### [EXERCISE OBJECTIVE]
Would you restate each entry word for word, omitting the pictures?

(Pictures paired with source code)
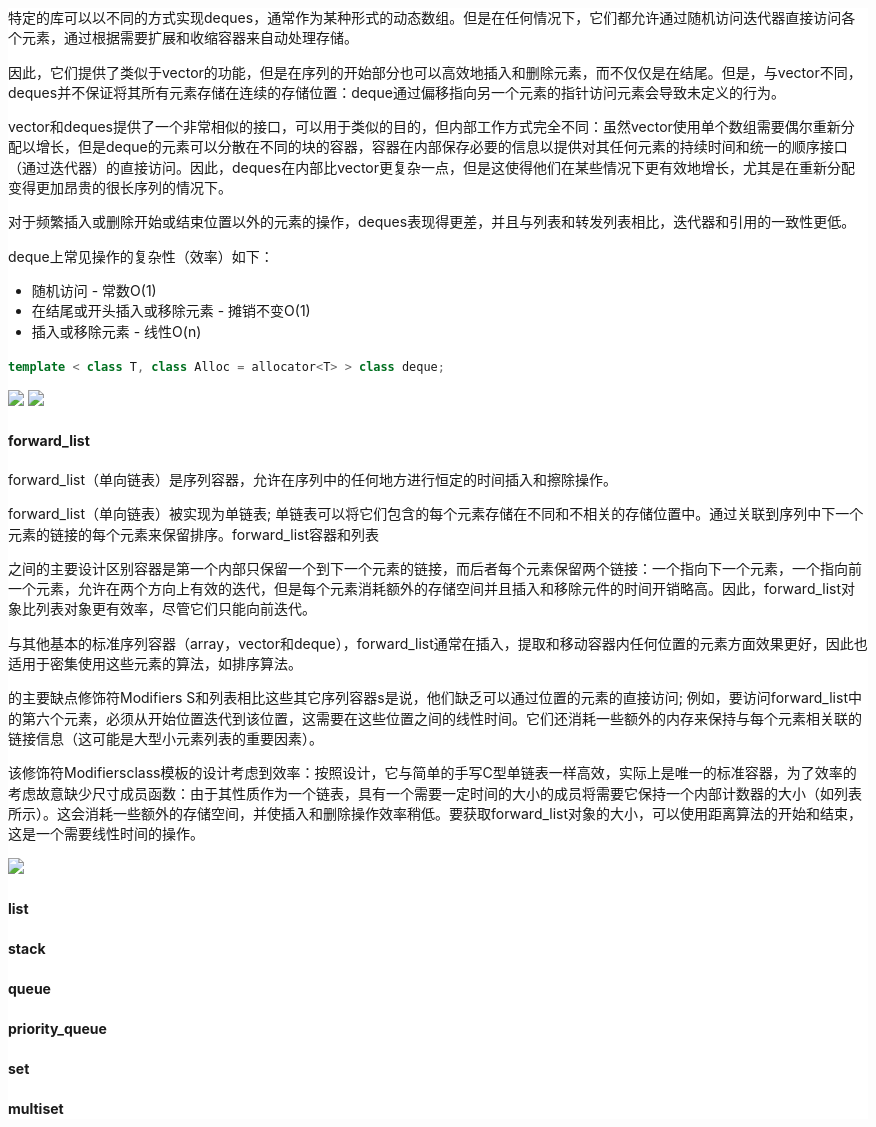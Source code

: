 特定的库可以以不同的方式实现deques，通常作为某种形式的动态数组。但是在任何情况下，它们都允许通过随机访问迭代器直接访问各个元素，通过根据需要扩展和收缩容器来自动处理存储。

因此，它们提供了类似于vector的功能，但是在序列的开始部分也可以高效地插入和删除元素，而不仅仅是在结尾。但是，与vector不同，deques并不保证将其所有元素存储在连续的存储位置：deque通过偏移指向另一个元素的指针访问元素会导致未定义的行为。

vector和deques提供了一个非常相似的接口，可以用于类似的目的，但内部工作方式完全不同：虽然vector使用单个数组需要偶尔重新分配以增长，但是deque的元素可以分散在不同的块的容器，容器在内部保存必要的信息以提供对其任何元素的持续时间和统一的顺序接口（通过迭代器）的直接访问。因此，deques在内部比vector更复杂一点，但是这使得他们在某些情况下更有效地增长，尤其是在重新分配变得更加昂贵的很长序列的情况下。

对于频繁插入或删除开始或结束位置以外的元素的操作，deques表现得更差，并且与列表和转发列表相比，迭代器和引用的一致性更低。

deque上常见操作的复杂性（效率）如下： 

* 随机访问 - 常数O(1) 
* 在结尾或开头插入或移除元素 - 摊销不变O(1) 
* 插入或移除元素 - 线性O(n)
```cpp
template < class T, class Alloc = allocator<T> > class deque;
```
![](http://img.blog.csdn.net/20170727225856144?watermark/2/text/aHR0cDovL2Jsb2cuY3Nkbi5uZXQvRlg2Nzc1ODg=/font/5a6L5L2T/fontsize/400/fill/I0JBQkFCMA==/dissolve/70/gravity/SouthEast)
![](https://images0.cnblogs.com/blog/559453/201401/092150340824.png)



#### forward\_list

forward_list（单向链表）是序列容器，允许在序列中的任何地方进行恒定的时间插入和擦除操作。

forward\_list（单向链表）被实现为单链表; 单链表可以将它们包含的每个元素存储在不同和不相关的存储位置中。通过关联到序列中下一个元素的链接的每个元素来保留排序。forward\_list容器和列表

之间的主要设计区别容器是第一个内部只保留一个到下一个元素的链接，而后者每个元素保留两个链接：一个指向下一个元素，一个指向前一个元素，允许在两个方向上有效的迭代，但是每个元素消耗额外的存储空间并且插入和移除元件的时间开销略高。因此，forward_list对象比列表对象更有效率，尽管它们只能向前迭代。

与其他基本的标准序列容器（array，vector和deque），forward_list通常在插入，提取和移动容器内任何位置的元素方面效果更好，因此也适用于密集使用这些元素的算法，如排序算法。

的主要缺点修饰符Modifiers S和列表相比这些其它序列容器s是说，他们缺乏可以通过位置的元素的直接访问; 例如，要访问forward_list中的第六个元素，必须从开始位置迭代到该位置，这需要在这些位置之间的线性时间。它们还消耗一些额外的内存来保持与每个元素相关联的链接信息（这可能是大型小元素列表的重要因素）。

该修饰符Modifiersclass模板的设计考虑到效率：按照设计，它与简单的手写C型单链表一样高效，实际上是唯一的标准容器，为了效率的考虑故意缺少尺寸成员函数：由于其性质作为一个链表，具有一个需要一定时间的大小的成员将需要它保持一个内部计数器的大小（如列表所示）。这会消耗一些额外的存储空间，并使插入和删除操作效率稍低。要获取forward_list对象的大小，可以使用距离算法的开始和结束，这是一个需要线性时间的操作。

![](http://img.blog.csdn.net/20160407212133266)


#### list

#### stack

#### queue

#### priority_queue

#### set

#### multiset

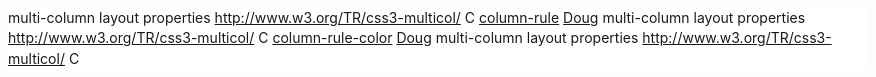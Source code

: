 <td> multi-column layout properties
</td>
<td> <a rel="nofollow" class="external free" href="http://www.w3.org/TR/css3-multicol/">http://www.w3.org/TR/css3-multicol/</a>
</td>
<td>
</td>
<td>
</td>
<td>
</td>
<td>
</td>
<td>
</td>
<td> C
</td></tr>
<tr>
<td> <a href="/wiki/css/properties/column-rule" title="css/properties/column-rule">column-rule</a>
</td>
<td> <a href="/wiki/User:Shepazu" title="User:Shepazu">Doug</a>
</td>
<td> multi-column layout properties
</td>
<td> <a rel="nofollow" class="external free" href="http://www.w3.org/TR/css3-multicol/">http://www.w3.org/TR/css3-multicol/</a>
</td>
<td>
</td>
<td>
</td>
<td>
</td>
<td>
</td>
<td>
</td>
<td> C
</td></tr>
<tr>
<td> <a href="/wiki/css/properties/column-rule-color" title="css/properties/column-rule-color">column-rule-color</a>
</td>
<td> <a href="/wiki/User:Shepazu" title="User:Shepazu">Doug</a>
</td>
<td> multi-column layout properties
</td>
<td> <a rel="nofollow" class="external free" href="http://www.w3.org/TR/css3-multicol/">http://www.w3.org/TR/css3-multicol/</a>
</td>
<td>
</td>
<td>
</td>
<td>
</td>
<td>
</td>
<td>
</td>
<td> C
</td></tr>
<tr>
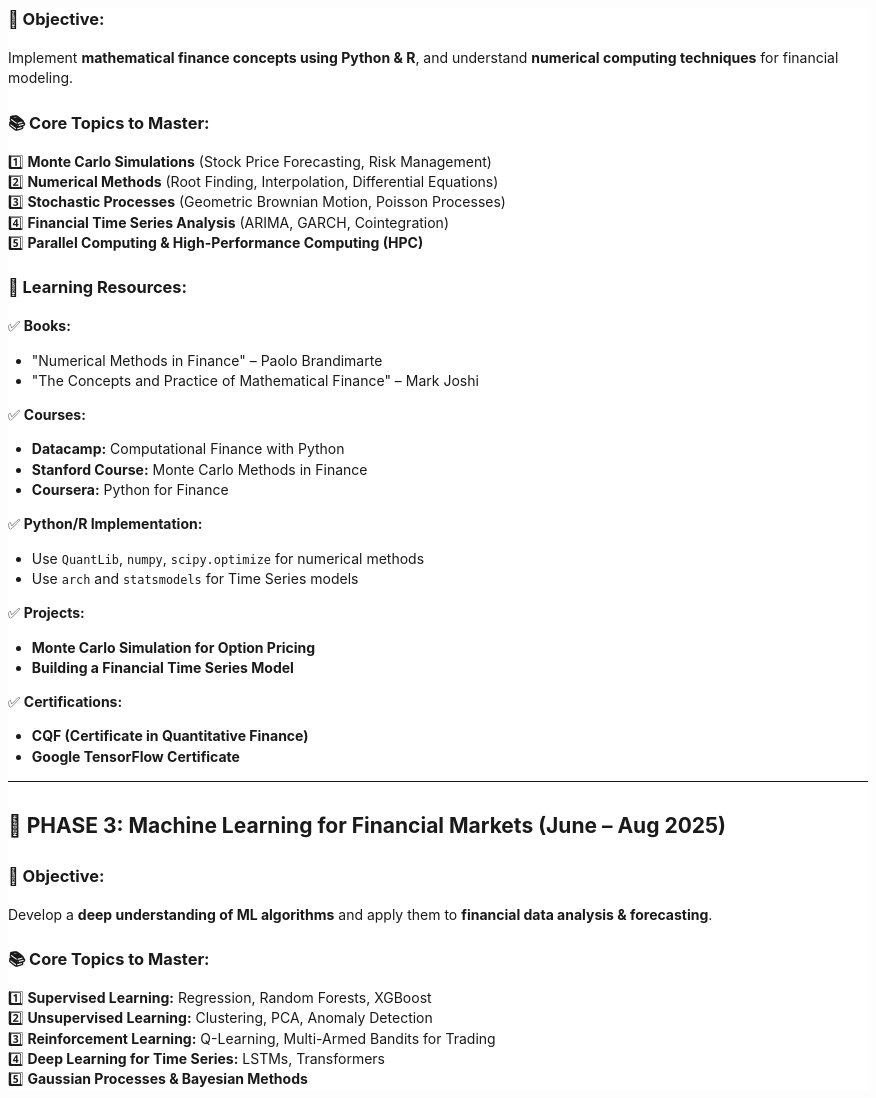 ### **🎯 Objective:**

Implement **mathematical finance concepts using Python & R**, and understand **numerical computing techniques** for financial modeling.

### **📚 Core Topics to Master:**

1️⃣ **Monte Carlo Simulations** (Stock Price Forecasting, Risk Management)  
2️⃣ **Numerical Methods** (Root Finding, Interpolation, Differential Equations)  
3️⃣ **Stochastic Processes** (Geometric Brownian Motion, Poisson Processes)  
4️⃣ **Financial Time Series Analysis** (ARIMA, GARCH, Cointegration)  
5️⃣ **Parallel Computing & High-Performance Computing (HPC)**

### **📖 Learning Resources:**

✅ **Books:**

- "Numerical Methods in Finance" – Paolo Brandimarte
- "The Concepts and Practice of Mathematical Finance" – Mark Joshi

✅ **Courses:**

- **Datacamp:** Computational Finance with Python
- **Stanford Course:** Monte Carlo Methods in Finance
- **Coursera:** Python for Finance

✅ **Python/R Implementation:**

- Use `QuantLib`, `numpy`, `scipy.optimize` for numerical methods
- Use `arch` and `statsmodels` for Time Series models

✅ **Projects:**

- **Monte Carlo Simulation for Option Pricing**
- **Building a Financial Time Series Model**

✅ **Certifications:**

- **CQF (Certificate in Quantitative Finance)**
- **Google TensorFlow Certificate**

---

## **📌 PHASE 3: Machine Learning for Financial Markets (June – Aug 2025)**

### **🎯 Objective:**

Develop a **deep understanding of ML algorithms** and apply them to **financial data analysis & forecasting**.

### **📚 Core Topics to Master:**

1️⃣ **Supervised Learning:** Regression, Random Forests, XGBoost  
2️⃣ **Unsupervised Learning:** Clustering, PCA, Anomaly Detection  
3️⃣ **Reinforcement Learning:** Q-Learning, Multi-Armed Bandits for Trading  
4️⃣ **Deep Learning for Time Series:** LSTMs, Transformers  
5️⃣ **Gaussian Processes & Bayesian Methods**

### [ANSWER FOR THIS EXERCISE]
Source code

: 特定的库可以以不同的方式实现deques，通常作为某种形式的动态数组。但是在任何情况下，它们都允许通过随机访问迭代器直接访问各个元素，通过根据需要扩展和收缩容器来自动处理存储。

因此，它们提供了类似于vector的功能，但是在序列的开始部分也可以高效地插入和删除元素，而不仅仅是在结尾。但是，与vector不同，deques并不保证将其所有元素存储在连续的存储位置：deque通过偏移指向另一个元素的指针访问元素会导致未定义的行为。

vector和deques提供了一个非常相似的接口，可以用于类似的目的，但内部工作方式完全不同：虽然vector使用单个数组需要偶尔重新分配以增长，但是deque的元素可以分散在不同的块的容器，容器在内部保存必要的信息以提供对其任何元素的持续时间和统一的顺序接口（通过迭代器）的直接访问。因此，deques在内部比vector更复杂一点，但是这使得他们在某些情况下更有效地增长，尤其是在重新分配变得更加昂贵的很长序列的情况下。

对于频繁插入或删除开始或结束位置以外的元素的操作，deques表现得更差，并且与列表和转发列表相比，迭代器和引用的一致性更低。

deque上常见操作的复杂性（效率）如下： 

* 随机访问 - 常数O(1) 
* 在结尾或开头插入或移除元素 - 摊销不变O(1) 
* 插入或移除元素 - 线性O(n)
```cpp
template < class T, class Alloc = allocator<T> > class deque;
```
![](http://img.blog.csdn.net/20170727225856144?watermark/2/text/aHR0cDovL2Jsb2cuY3Nkbi5uZXQvRlg2Nzc1ODg=/font/5a6L5L2T/fontsize/400/fill/I0JBQkFCMA==/dissolve/70/gravity/SouthEast)
![](https://images0.cnblogs.com/blog/559453/201401/092150340824.png)



#### forward\_list

forward_list（单向链表）是序列容器，允许在序列中的任何地方进行恒定的时间插入和擦除操作。

forward\_list（单向链表）被实现为单链表; 单链表可以将它们包含的每个元素存储在不同和不相关的存储位置中。通过关联到序列中下一个元素的链接的每个元素来保留排序。forward\_list容器和列表

之间的主要设计区别容器是第一个内部只保留一个到下一个元素的链接，而后者每个元素保留两个链接：一个指向下一个元素，一个指向前一个元素，允许在两个方向上有效的迭代，但是每个元素消耗额外的存储空间并且插入和移除元件的时间开销略高。因此，forward_list对象比列表对象更有效率，尽管它们只能向前迭代。

与其他基本的标准序列容器（array，vector和deque），forward_list通常在插入，提取和移动容器内任何位置的元素方面效果更好，因此也适用于密集使用这些元素的算法，如排序算法。

的主要缺点修饰符Modifiers S和列表相比这些其它序列容器s是说，他们缺乏可以通过位置的元素的直接访问; 例如，要访问forward_list中的第六个元素，必须从开始位置迭代到该位置，这需要在这些位置之间的线性时间。它们还消耗一些额外的内存来保持与每个元素相关联的链接信息（这可能是大型小元素列表的重要因素）。

该修饰符Modifiersclass模板的设计考虑到效率：按照设计，它与简单的手写C型单链表一样高效，实际上是唯一的标准容器，为了效率的考虑故意缺少尺寸成员函数：由于其性质作为一个链表，具有一个需要一定时间的大小的成员将需要它保持一个内部计数器的大小（如列表所示）。这会消耗一些额外的存储空间，并使插入和删除操作效率稍低。要获取forward_list对象的大小，可以使用距离算法的开始和结束，这是一个需要线性时间的操作。

![](http://img.blog.csdn.net/20160407212133266)


#### list

#### stack

#### queue

#### priority_queue

#### set

#### multiset

Source code

: <td> multi-column layout properties
</td>
<td> <a rel="nofollow" class="external free" href="http://www.w3.org/TR/css3-multicol/">http://www.w3.org/TR/css3-multicol/</a>
</td>
<td>
</td>
<td>
</td>
<td>
</td>
<td>
</td>
<td>
</td>
<td> C
</td></tr>
<tr>
<td> <a href="/wiki/css/properties/column-rule" title="css/properties/column-rule">column-rule</a>
</td>
<td> <a href="/wiki/User:Shepazu" title="User:Shepazu">Doug</a>
</td>
<td> multi-column layout properties
</td>
<td> <a rel="nofollow" class="external free" href="http://www.w3.org/TR/css3-multicol/">http://www.w3.org/TR/css3-multicol/</a>
</td>
<td>
</td>
<td>
</td>
<td>
</td>
<td>
</td>
<td>
</td>
<td> C
</td></tr>
<tr>
<td> <a href="/wiki/css/properties/column-rule-color" title="css/properties/column-rule-color">column-rule-color</a>
</td>
<td> <a href="/wiki/User:Shepazu" title="User:Shepazu">Doug</a>
</td>
<td> multi-column layout properties
</td>
<td> <a rel="nofollow" class="external free" href="http://www.w3.org/TR/css3-multicol/">http://www.w3.org/TR/css3-multicol/</a>
</td>
<td>
</td>
<td>
</td>
<td>
</td>
<td>
</td>
<td>
</td>
<td> C
</td></tr>
<tr>
 ### **🎯 Objective:**

Implement **mathematical finance concepts using Python & R**, and understand **numerical computing techniques** for financial modeling.

### **📚 Core Topics to Master:**

1️⃣ **Monte Carlo Simulations** (Stock Price Forecasting, Risk Management)  
2️⃣ **Numerical Methods** (Root Finding, Interpolation, Differential Equations)  
3️⃣ **Stochastic Processes** (Geometric Brownian Motion, Poisson Processes)  
4️⃣ **Financial Time Series Analysis** (ARIMA, GARCH, Cointegration)  
5️⃣ **Parallel Computing & High-Performance Computing (HPC)**

### **📖 Learning Resources:**

✅ **Books:**

- "Numerical Methods in Finance" – Paolo Brandimarte
- "The Concepts and Practice of Mathematical Finance" – Mark Joshi

✅ **Courses:**

- **Datacamp:** Computational Finance with Python
- **Stanford Course:** Monte Carlo Methods in Finance
- **Coursera:** Python for Finance

✅ **Python/R Implementation:**

- Use `QuantLib`, `numpy`, `scipy.optimize` for numerical methods
- Use `arch` and `statsmodels` for Time Series models

✅ **Projects:**

- **Monte Carlo Simulation for Option Pricing**
- **Building a Financial Time Series Model**

✅ **Certifications:**

- **CQF (Certificate in Quantitative Finance)**
- **Google TensorFlow Certificate**

---

## **📌 PHASE 3: Machine Learning for Financial Markets (June – Aug 2025)**

### **🎯 Objective:**

Develop a **deep understanding of ML algorithms** and apply them to **financial data analysis & forecasting**.

### **📚 Core Topics to Master:**

1️⃣ **Supervised Learning:** Regression, Random Forests, XGBoost  
2️⃣ **Unsupervised Learning:** Clustering, PCA, Anomaly Detection  
3️⃣ **Reinforcement Learning:** Q-Learning, Multi-Armed Bandits for Trading  
4️⃣ **Deep Learning for Time Series:** LSTMs, Transformers  
5️⃣ **Gaussian Processes & Bayesian Methods**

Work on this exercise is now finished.